About this exercise:
Where a line below holds the string "components", copy that line.

Source texts of formatted documents
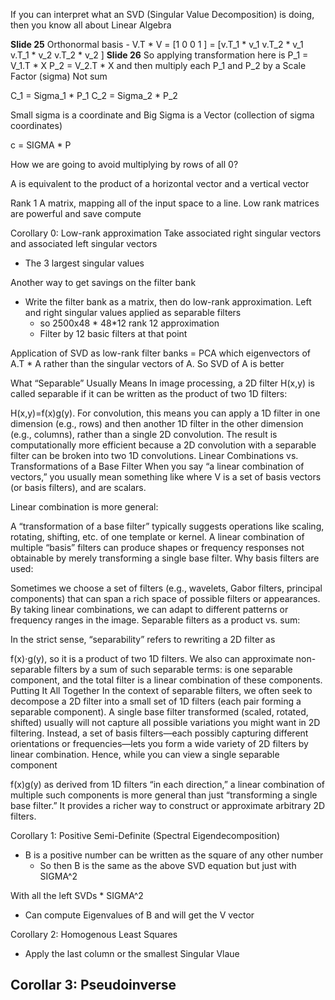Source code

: If you can interpret what an SVD (Singular Value Decomposition) is doing, then you know all about Linear Algebra

**Slide 25**
Orthonormal basis
    - V.T * V =  [1 0 
                 0 1 ] = 
                [v.T_1 * v_1   v.T_2 * v_1  
                 v.T_1 * v_2   v.T_2 * v_2 ]
**Slide 26**
So applying transformation here is
 P_1 = V_1.T * X
 P_2 = V_2.T * X               and then multiply each P_1 and P_2 by a Scale Factor (sigma) Not sum

C_1 = Sigma_1 * P_1
C_2 = Sigma_2 * P_2

Small sigma is a coordinate and Big Sigma is a Vector (collection of sigma coordinates)

c = SIGMA * P

How we are going to avoid multiplying by rows of all 0?

A is equivalent to the product of a horizontal vector and a vertical vector


Rank 1 A matrix, mapping all of the input space to a line. Low rank matrices are powerful and save compute

Corollary 0: Low-rank approximation
Take associated right singular vectors and associated left singular vectors
- The 3 largest singular values

Another way to get savings on the filter bank
- Write the filter bank as a matrix, then do low-rank approximation. Left and right singular values applied as separable filters
    - so 2500x48 * 48*12  rank 12 approximation
    - Filter by 12 basic filters at that point

Application of SVD as low-rank filter banks = PCA which eigenvectors of A.T * A rather than the singular vectors of A. So SVD of A is better

What “Separable” Usually Means
In image processing, a 2D filter  H(x,y) is called separable if it can be written as the product of two 1D filters:

H(x,y)=f(x)g(y).
For convolution, this means you can apply a 1D filter in one dimension (e.g., rows) and then another 1D filter in the other dimension (e.g., columns), rather than a single 2D convolution.
The result is computationally more efficient because a 2D convolution with a separable filter can be broken into two 1D convolutions.
Linear Combinations vs. Transformations of a Base Filter
When you say “a linear combination of vectors,” you usually mean something like
where V is a set of basis vectors (or basis filters), and are scalars.

Linear combination is more general:

A “transformation of a base filter” typically suggests operations like scaling, rotating, shifting, etc. of one template or kernel.
A linear combination of multiple “basis” filters can produce shapes or frequency responses not obtainable by merely transforming a single base filter.
Why basis filters are used:

Sometimes we choose a set of filters (e.g., wavelets, Gabor filters, principal components) that can span a rich space of possible filters or appearances.
By taking linear combinations, we can adapt to different patterns or frequency ranges in the image.
Separable filters as a product vs. sum:

In the strict sense, “separability” refers to rewriting a 2D filter as 

f(x)⋅g(y), so it is a product of two 1D filters.
We also can approximate non-separable filters by a sum of such separable terms:
is one separable component, and the total filter is a linear combination of these components.
Putting It All Together
In the context of separable filters, we often seek to decompose a 2D filter into a small set of 1D filters (each pair forming a separable component).
A single base filter transformed (scaled, rotated, shifted) usually will not capture all possible variations you might want in 2D filtering.
Instead, a set of basis filters—each possibly capturing different orientations or frequencies—lets you form a wide variety of 2D filters by linear combination.
Hence, while you can view a single separable component 

f(x)g(y) as derived from 1D filters “in each direction,” a linear combination of multiple such components is more general than just “transforming a single base filter.” It provides a richer way to construct or approximate arbitrary 2D filters.


Corollary 1: Positive Semi-Definite (Spectral Eigendecomposition)
- B is a positive number can be written as the square of any other number
    - So then B is the same as the above SVD equation but just with SIGMA^2

With all the left SVDs * SIGMA^2
- Can compute Eigenvalues of B and will get the V vector


Corollary 2: Homogenous Least Squares
- Apply the last column or the smallest Singular Vlaue

Corollar 3: Pseudoinverse
- 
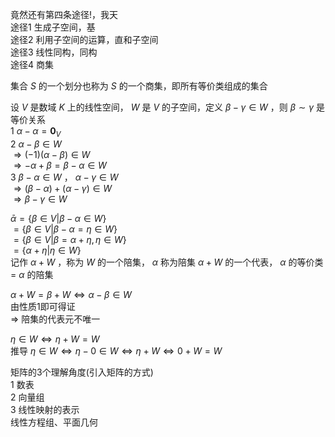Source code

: 竟然还有第四条途径!，我天  
途径1 生成子空间，基  
途径2 利用子空间的运算，直和子空间  
途径3 线性同构，同构  
途径4 商集  
  
集合 $S$ 的一个划分也称为 $S$ 的一个商集，即所有等价类组成的集合  
  
设 $V$ 是数域 $K$ 上的线性空间， $W$ 是 $V$ 的子空间，定义 $\beta-\gamma\in W$ ，则 $\beta\sim\gamma$ 是等价关系  
1  $\alpha-\alpha=\mathbf0_V$   
2  $\alpha-\beta\in W$   
 $\Rightarrow(-1)(\alpha-\beta)\in W$   
 $\Rightarrow-\alpha+\beta=\beta-\alpha\in W$   
3  $\beta-\alpha\in W$ ， $\alpha-\gamma\in W$   
 $\Rightarrow(\beta-\alpha)+(\alpha-\gamma)\in W$   
 $\Rightarrow\beta-\gamma\in W$   
  
 $\bar\alpha=\{\beta\in V|\beta-\alpha\in W\}$   
 $=\{\beta\in V|\beta-\alpha=\eta\in W\}$   
 $=\{\beta\in V|\beta=\alpha+\eta,\eta\in W\}$   
 $=\{\alpha+\eta|\eta\in W\}$   
记作 $\alpha+W$ ，称为 $W$ 的一个陪集， $\alpha$ 称为陪集 $\alpha+W$ 的一个代表， $\alpha$ 的等价类 $=$  $\alpha$ 的陪集  
  
 $\alpha+W=\beta+W\iff\alpha-\beta\in W$   
由性质1即可得证  
 $\Rightarrow$ 陪集的代表元不唯一  
  
 $\eta\in W\iff\eta+W=W$   
推导 $\eta\in W\iff\eta-0\in W\iff\eta+W\iff0+W=W$   
  
矩阵的3个理解角度(引入矩阵的方式)  
1 数表  
2 向量组  
3 线性映射的表示  
线性方程组、平面几何  
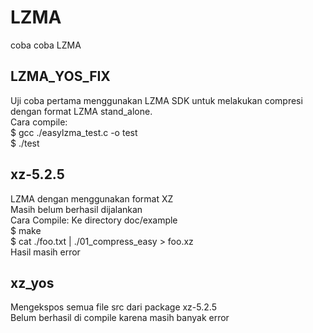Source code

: # LZMA
coba coba LZMA

## LZMA_YOS_FIX
Uji coba pertama menggunakan LZMA SDK untuk melakukan compresi dengan format LZMA stand_alone.\
Cara compile:\
$ gcc ./easylzma_test.c -o test \
$ ./test

## xz-5.2.5
LZMA dengan menggunakan format XZ\
Masih belum berhasil dijalankan\
Cara Compile:
Ke directory doc/example \
$ make \
$ cat ./foo.txt | ./01_compress_easy > foo.xz \
Hasil masih error

## xz_yos
Mengekspos semua file src dari package xz-5.2.5 \
Belum berhasil di compile karena masih banyak error




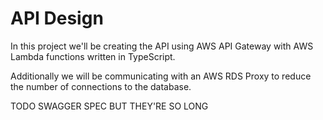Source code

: # API Design

In this project we'll be creating the API using AWS API Gateway with AWS Lambda functions written in TypeScript.

Additionally we will be communicating with an AWS RDS Proxy to reduce the number of connections to the database.

TODO SWAGGER SPEC BUT THEY'RE SO LONG
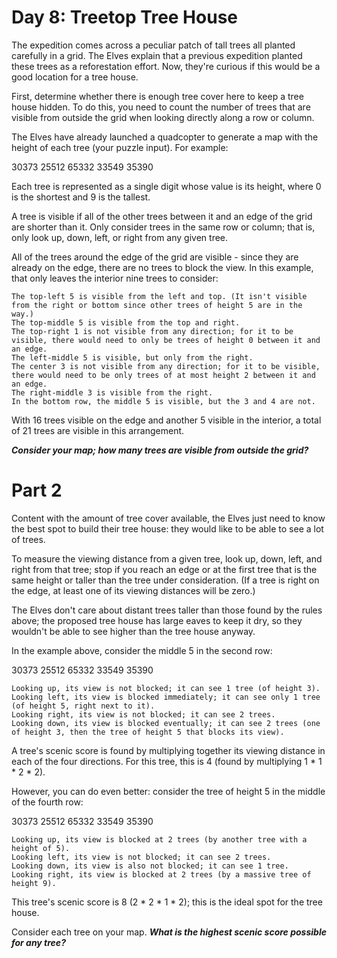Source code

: # Day 8: Treetop Tree House

The expedition comes across a peculiar patch of tall trees all planted carefully in a grid. The Elves explain that a
previous expedition planted these trees as a reforestation effort. Now, they're curious if this would be a good location
for a tree house.

First, determine whether there is enough tree cover here to keep a tree house hidden. To do this, you need to count the
number of trees that are visible from outside the grid when looking directly along a row or column.

The Elves have already launched a quadcopter to generate a map with the height of each tree (your puzzle input). For
example:

30373 25512 65332 33549 35390

Each tree is represented as a single digit whose value is its height, where 0 is the shortest and 9 is the tallest.

A tree is visible if all of the other trees between it and an edge of the grid are shorter than it. Only consider trees
in the same row or column; that is, only look up, down, left, or right from any given tree.

All of the trees around the edge of the grid are visible - since they are already on the edge, there are no trees to
block the view. In this example, that only leaves the interior nine trees to consider:

    The top-left 5 is visible from the left and top. (It isn't visible from the right or bottom since other trees of height 5 are in the way.)
    The top-middle 5 is visible from the top and right.
    The top-right 1 is not visible from any direction; for it to be visible, there would need to only be trees of height 0 between it and an edge.
    The left-middle 5 is visible, but only from the right.
    The center 3 is not visible from any direction; for it to be visible, there would need to be only trees of at most height 2 between it and an edge.
    The right-middle 3 is visible from the right.
    In the bottom row, the middle 5 is visible, but the 3 and 4 are not.

With 16 trees visible on the edge and another 5 visible in the interior, a total of 21 trees are visible in this
arrangement.

**_Consider your map; how many trees are visible from outside the grid?_**

# Part 2

Content with the amount of tree cover available, the Elves just need to know the best spot to build their tree house:
they would like to be able to see a lot of trees.

To measure the viewing distance from a given tree, look up, down, left, and right from that tree; stop if you reach an
edge or at the first tree that is the same height or taller than the tree under consideration. (If a tree is right on
the edge, at least one of its viewing distances will be zero.)

The Elves don't care about distant trees taller than those found by the rules above; the proposed tree house has large
eaves to keep it dry, so they wouldn't be able to see higher than the tree house anyway.

In the example above, consider the middle 5 in the second row:

30373 25512 65332 33549 35390

    Looking up, its view is not blocked; it can see 1 tree (of height 3).
    Looking left, its view is blocked immediately; it can see only 1 tree (of height 5, right next to it).
    Looking right, its view is not blocked; it can see 2 trees.
    Looking down, its view is blocked eventually; it can see 2 trees (one of height 3, then the tree of height 5 that blocks its view).

A tree's scenic score is found by multiplying together its viewing distance in each of the four directions. For this
tree, this is 4 (found by multiplying 1 * 1 * 2 * 2).

However, you can do even better: consider the tree of height 5 in the middle of the fourth row:

30373 25512 65332 33549 35390

    Looking up, its view is blocked at 2 trees (by another tree with a height of 5).
    Looking left, its view is not blocked; it can see 2 trees.
    Looking down, its view is also not blocked; it can see 1 tree.
    Looking right, its view is blocked at 2 trees (by a massive tree of height 9).

This tree's scenic score is 8 (2 * 2 * 1 * 2); this is the ideal spot for the tree house.

Consider each tree on your map. **_What is the highest scenic score possible for any tree?_**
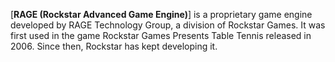 [**RAGE (Rockstar Advanced Game Engine)**] is a proprietary game engine developed by RAGE Technology Group, a division of Rockstar Games. It was first used in the game Rockstar Games Presents Table Tennis released in 2006. Since then, Rockstar has kept developing it.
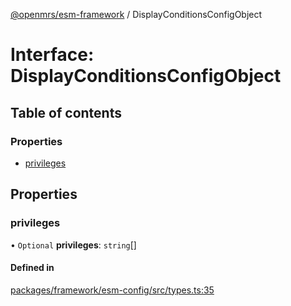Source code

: [@openmrs/esm-framework](../API.md) / DisplayConditionsConfigObject

# Interface: DisplayConditionsConfigObject

## Table of contents

### Properties

- [privileges](DisplayConditionsConfigObject.md#privileges)

## Properties

### privileges

• `Optional` **privileges**: `string`[]

#### Defined in

[packages/framework/esm-config/src/types.ts:35](https://github.com/jona42-ui/openmrs-esm-core/blob/main/packages/framework/esm-config/src/types.ts#L35)
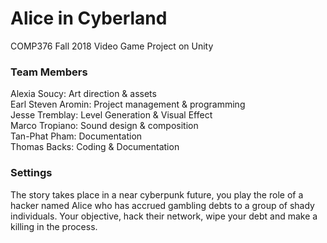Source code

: # Alice in Cyberland
COMP376 Fall 2018 Video Game Project on Unity    
### Team Members
Alexia Soucy: Art direction & assets  
Earl Steven Aromin: Project management & programming    
Jesse Tremblay: Level Generation & Visual Effect  
Marco Tropiano: Sound design & composition  
Tan-Phat Pham: Documentation  
Thomas Backs: Coding & Documentation  
### Settings
The story takes place in a  near cyberpunk future, you play the role of a hacker named Alice who has accrued gambling debts to a group of shady individuals. Your objective, hack their network, wipe your debt and make a  killing in the process.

Exercise solution:
Sometimes we choose a set of filters (e.g., wavelets, Gabor filters, principal components) that can span a rich space of possible filters or appearances.
is one separable component, and the total filter is a linear combination of these components.
f(x)g(y) as derived from 1D filters “in each direction,” a linear combination of multiple such components is more general than just “transforming a single base filter.” It provides a richer way to construct or approximate arbitrary 2D filters.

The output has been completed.